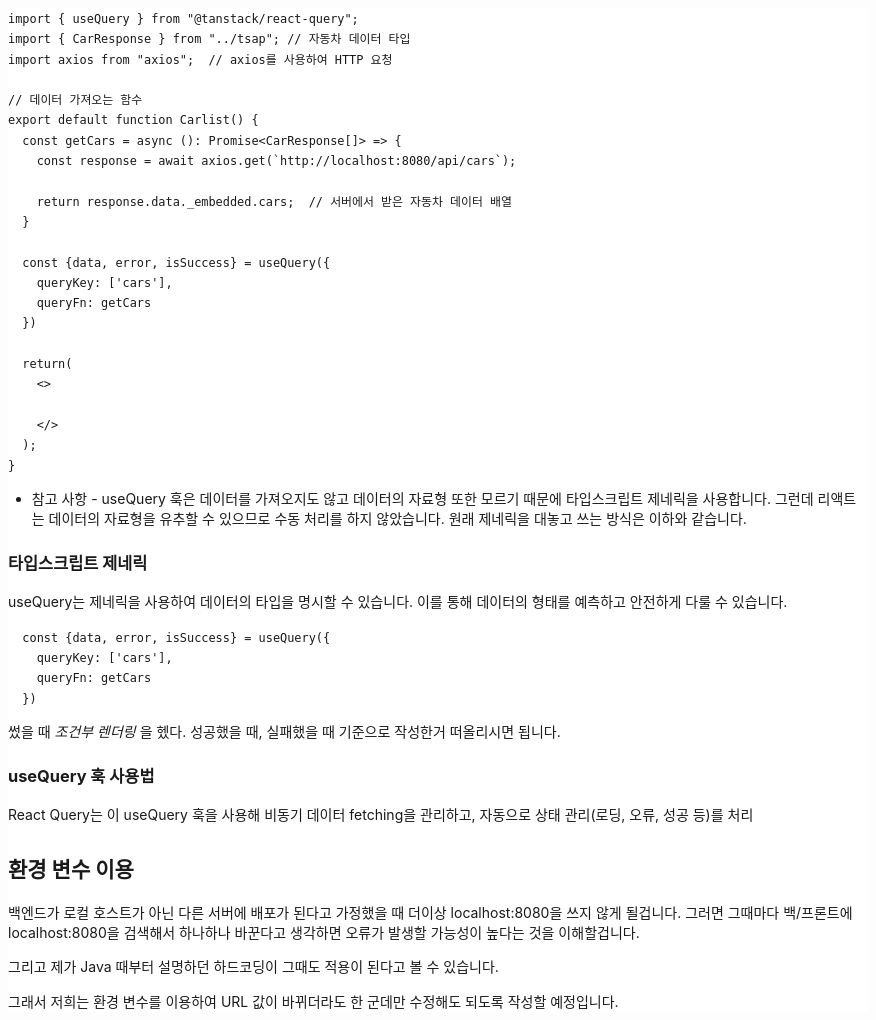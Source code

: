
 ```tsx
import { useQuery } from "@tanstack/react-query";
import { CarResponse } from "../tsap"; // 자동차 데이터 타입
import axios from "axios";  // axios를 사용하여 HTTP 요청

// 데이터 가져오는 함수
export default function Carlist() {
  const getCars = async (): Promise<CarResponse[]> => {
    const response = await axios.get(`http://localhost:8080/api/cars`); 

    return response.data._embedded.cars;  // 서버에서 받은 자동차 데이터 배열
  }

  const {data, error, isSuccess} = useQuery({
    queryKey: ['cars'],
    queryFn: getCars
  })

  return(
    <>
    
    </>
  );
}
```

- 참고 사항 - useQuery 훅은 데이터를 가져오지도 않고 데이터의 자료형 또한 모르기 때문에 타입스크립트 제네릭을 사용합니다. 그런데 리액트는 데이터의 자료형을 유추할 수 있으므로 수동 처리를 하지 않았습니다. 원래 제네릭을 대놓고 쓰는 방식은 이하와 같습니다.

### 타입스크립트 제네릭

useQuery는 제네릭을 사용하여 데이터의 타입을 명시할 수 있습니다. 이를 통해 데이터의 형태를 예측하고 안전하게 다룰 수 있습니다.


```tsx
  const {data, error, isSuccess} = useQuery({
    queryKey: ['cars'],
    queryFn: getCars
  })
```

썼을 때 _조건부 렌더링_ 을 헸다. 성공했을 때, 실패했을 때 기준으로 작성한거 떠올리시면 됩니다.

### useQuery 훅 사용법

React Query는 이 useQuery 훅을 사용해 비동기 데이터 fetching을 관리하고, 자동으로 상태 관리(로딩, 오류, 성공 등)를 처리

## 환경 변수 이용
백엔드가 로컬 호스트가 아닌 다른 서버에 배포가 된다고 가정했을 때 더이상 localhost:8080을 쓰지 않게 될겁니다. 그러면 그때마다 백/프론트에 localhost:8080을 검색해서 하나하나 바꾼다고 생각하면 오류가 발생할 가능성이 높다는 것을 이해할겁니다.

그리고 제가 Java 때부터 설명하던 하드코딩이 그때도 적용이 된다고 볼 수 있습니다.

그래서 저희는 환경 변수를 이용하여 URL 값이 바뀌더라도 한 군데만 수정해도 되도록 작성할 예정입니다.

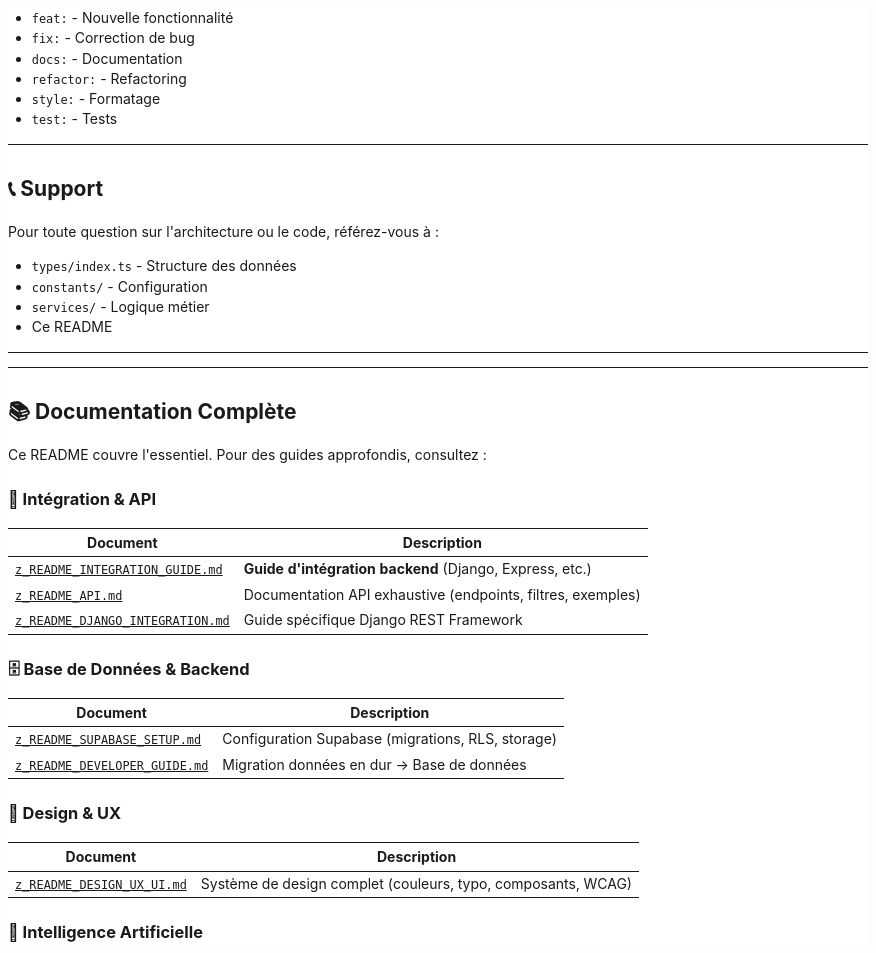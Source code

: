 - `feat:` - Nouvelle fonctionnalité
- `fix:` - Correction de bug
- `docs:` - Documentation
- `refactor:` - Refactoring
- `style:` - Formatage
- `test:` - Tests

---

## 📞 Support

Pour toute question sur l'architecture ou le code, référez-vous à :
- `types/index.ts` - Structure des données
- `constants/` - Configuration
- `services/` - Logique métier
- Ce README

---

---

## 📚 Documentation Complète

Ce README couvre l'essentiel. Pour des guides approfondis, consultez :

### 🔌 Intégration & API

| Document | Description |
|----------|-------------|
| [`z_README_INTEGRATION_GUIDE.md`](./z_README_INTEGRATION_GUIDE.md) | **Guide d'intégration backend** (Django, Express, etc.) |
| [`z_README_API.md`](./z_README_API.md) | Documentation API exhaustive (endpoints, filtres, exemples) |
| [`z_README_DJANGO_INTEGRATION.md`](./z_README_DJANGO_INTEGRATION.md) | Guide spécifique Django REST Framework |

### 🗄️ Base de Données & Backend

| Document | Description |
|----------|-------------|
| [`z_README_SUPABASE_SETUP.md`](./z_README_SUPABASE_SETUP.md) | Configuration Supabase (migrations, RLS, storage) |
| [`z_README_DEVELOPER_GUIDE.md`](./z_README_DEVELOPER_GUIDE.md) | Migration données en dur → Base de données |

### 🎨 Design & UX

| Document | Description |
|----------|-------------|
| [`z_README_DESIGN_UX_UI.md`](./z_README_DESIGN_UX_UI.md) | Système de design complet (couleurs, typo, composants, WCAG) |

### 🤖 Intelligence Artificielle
-*-*-
REQUIRED WORK:
Set down, word for word, only the lines running from the line with "Pour toute question" to the last line of the listing above. Both of those lines belong in your answer.

EXERCISE RESULT:
Pour toute question sur l'architecture ou le code, référez-vous à :
- `types/index.ts` - Structure des données
- `constants/` - Configuration
- `services/` - Logique métier
- Ce README

---

---

## 📚 Documentation Complète

Ce README couvre l'essentiel. Pour des guides approfondis, consultez :

### 🔌 Intégration & API

| Document | Description |
|----------|-------------|
| [`z_README_INTEGRATION_GUIDE.md`](./z_README_INTEGRATION_GUIDE.md) | **Guide d'intégration backend** (Django, Express, etc.) |
| [`z_README_API.md`](./z_README_API.md) | Documentation API exhaustive (endpoints, filtres, exemples) |
| [`z_README_DJANGO_INTEGRATION.md`](./z_README_DJANGO_INTEGRATION.md) | Guide spécifique Django REST Framework |

### 🗄️ Base de Données & Backend

| Document | Description |
|----------|-------------|
| [`z_README_SUPABASE_SETUP.md`](./z_README_SUPABASE_SETUP.md) | Configuration Supabase (migrations, RLS, storage) |
| [`z_README_DEVELOPER_GUIDE.md`](./z_README_DEVELOPER_GUIDE.md) | Migration données en dur → Base de données |

### 🎨 Design & UX

| Document | Description |
|----------|-------------|
| [`z_README_DESIGN_UX_UI.md`](./z_README_DESIGN_UX_UI.md) | Système de design complet (couleurs, typo, composants, WCAG) |

### 🤖 Intelligence Artificielle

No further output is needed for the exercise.